Dürüstlüğün, özenin ve sabrın hususi bir diploması yok, hayatın bizzat kendisi bu anlamda notunu veriyor insanlara. Tüm işler ve ilişkiler, sertifikalarda adı geçmeyen ve resmi kaydı tutulmayan insanlığımızın aynası oluyor aslında. Meziyetlerimizle ilgili yol aldığımız, emek verdiğimiz ve gayret ettiğimiz kadar, şahsiyet yatırımı da yapmazsak, karakterimizi de güçlendirmezsek, tek kanatla uçmaya çalışan kuşa benzeyeceğiz, hayrın kemaline eremeyeceğiz. Kariyer hedeflerimizin en başına ahlaklı bir insan olmayı, faziletlerle bezenmiş bir şahsiyet kazanmayı yerleştirmezsek eğer, başarı sandığımız büyük kayıplar verdiğimizi belki hiç fark edemeyeceğiz belki de çok geç anlayacağız. Dünyanın en başarılı avukatında adalet duygusunun olmadığını, yeryüzünün en iyi doktorunun kalbinde merhametin eksik kaldığını hayal edin, böyle bir iklimde gerçekten hakiki insanlık tecelli edebilir mi? Ya da geldiği makamlara hak yiyerek gelen, elde ettiği başarıları torpille elde eden, sayısız sıfatla göz boyadığı halde yaptığı işte gerçekte beceriksiz olan insanlar, sizce de hem dünyaya hem de kendilerine yazık etmiş olmazlar mı?
İşte buradan yola çıkarak “Meslek değil meşrep seç!” teklifinde bulunuyoruz genç dostlarımıza. Merhametin, adaletin, sevginin, şefkatin, sabrın, vefanın, hürmetin, tevazunun, liyakatin, güvenilirliğin vs. safında durma çağrısı yapıyoruz önce. Elbet mesleğimizi bulacağız, elbet bir alanda kendi potansiyelimizi en iyi şekilde açığa çıkaracağız, lakin sayısız ayartmacanın kalpleri darmadağın ettiği, sayısız göz boyacılığının zihinleri işgal ettiği bir çağda, hepimiz için en öncelikli meselenin “insanî meşrep”ten ayrılmama iradesi olduğunu vurgulamak istiyoruz.
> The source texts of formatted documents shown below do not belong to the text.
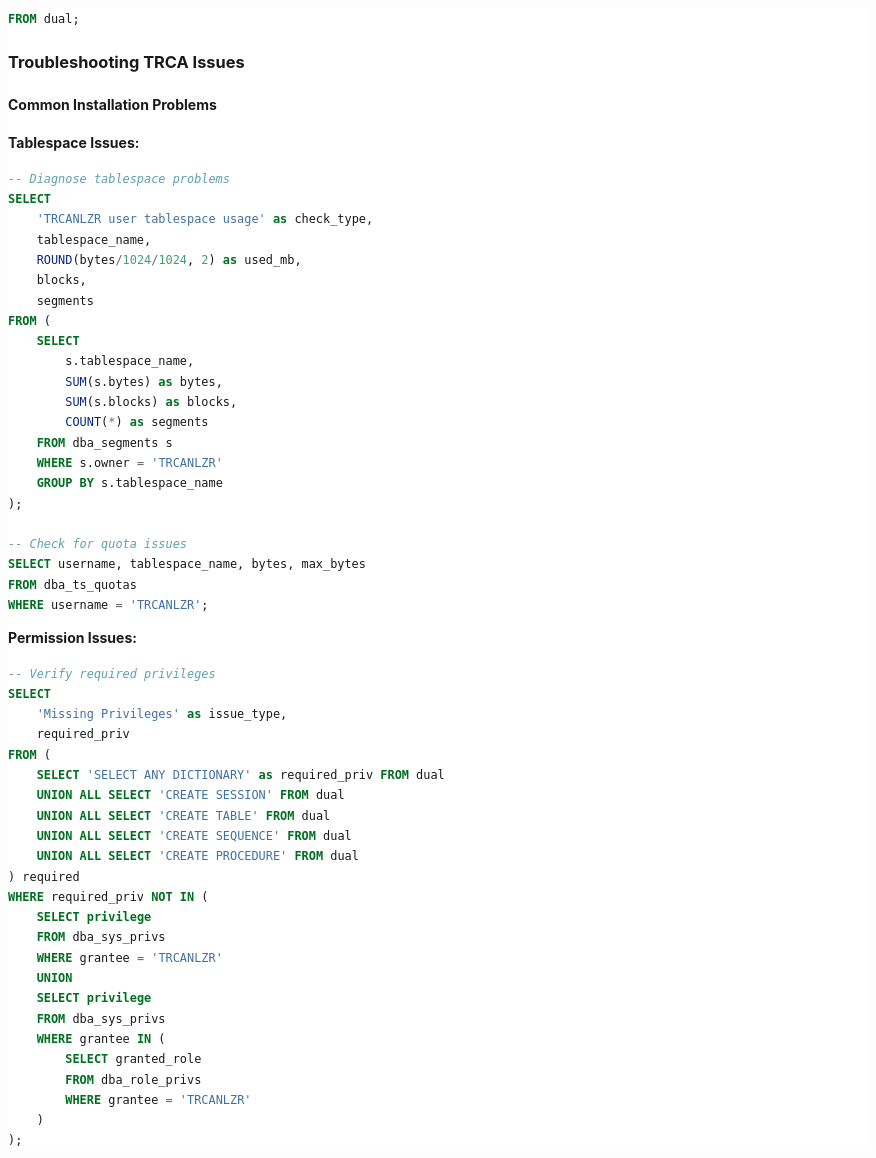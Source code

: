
 ```sql
FROM dual;
```

### Troubleshooting TRCA Issues

#### Common Installation Problems

**Tablespace Issues:**
```sql
-- Diagnose tablespace problems
SELECT 
    'TRCANLZR user tablespace usage' as check_type,
    tablespace_name,
    ROUND(bytes/1024/1024, 2) as used_mb,
    blocks,
    segments
FROM (
    SELECT 
        s.tablespace_name,
        SUM(s.bytes) as bytes,
        SUM(s.blocks) as blocks,
        COUNT(*) as segments
    FROM dba_segments s
    WHERE s.owner = 'TRCANLZR'
    GROUP BY s.tablespace_name
);

-- Check for quota issues
SELECT username, tablespace_name, bytes, max_bytes
FROM dba_ts_quotas
WHERE username = 'TRCANLZR';
```

**Permission Issues:**
```sql
-- Verify required privileges
SELECT 
    'Missing Privileges' as issue_type,
    required_priv
FROM (
    SELECT 'SELECT ANY DICTIONARY' as required_priv FROM dual
    UNION ALL SELECT 'CREATE SESSION' FROM dual
    UNION ALL SELECT 'CREATE TABLE' FROM dual
    UNION ALL SELECT 'CREATE SEQUENCE' FROM dual
    UNION ALL SELECT 'CREATE PROCEDURE' FROM dual
) required
WHERE required_priv NOT IN (
    SELECT privilege 
    FROM dba_sys_privs 
    WHERE grantee = 'TRCANLZR'
    UNION
    SELECT privilege 
    FROM dba_sys_privs 
    WHERE grantee IN (
        SELECT granted_role 
        FROM dba_role_privs 
        WHERE grantee = 'TRCANLZR'
    )
);
```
Kariyer hedefini ebedî hayatını da hesaba katarak yapabilenlere, gösterişin değil tevazunun derdinde olanlara, hırsla kazanılmış çok parayı değil bereketi olan helal parayı önceleyenlere, meziyetlerini faziletli bir şahsiyet eşliğinde yürütebilenlere ne mutlu..
İnsanî meşrebi tercih ederek mesleğinde en iyi olan insanların çoğalması dileği ile..
Ağustos ayında görüşmek üzere.
Selam ve muhabbetle..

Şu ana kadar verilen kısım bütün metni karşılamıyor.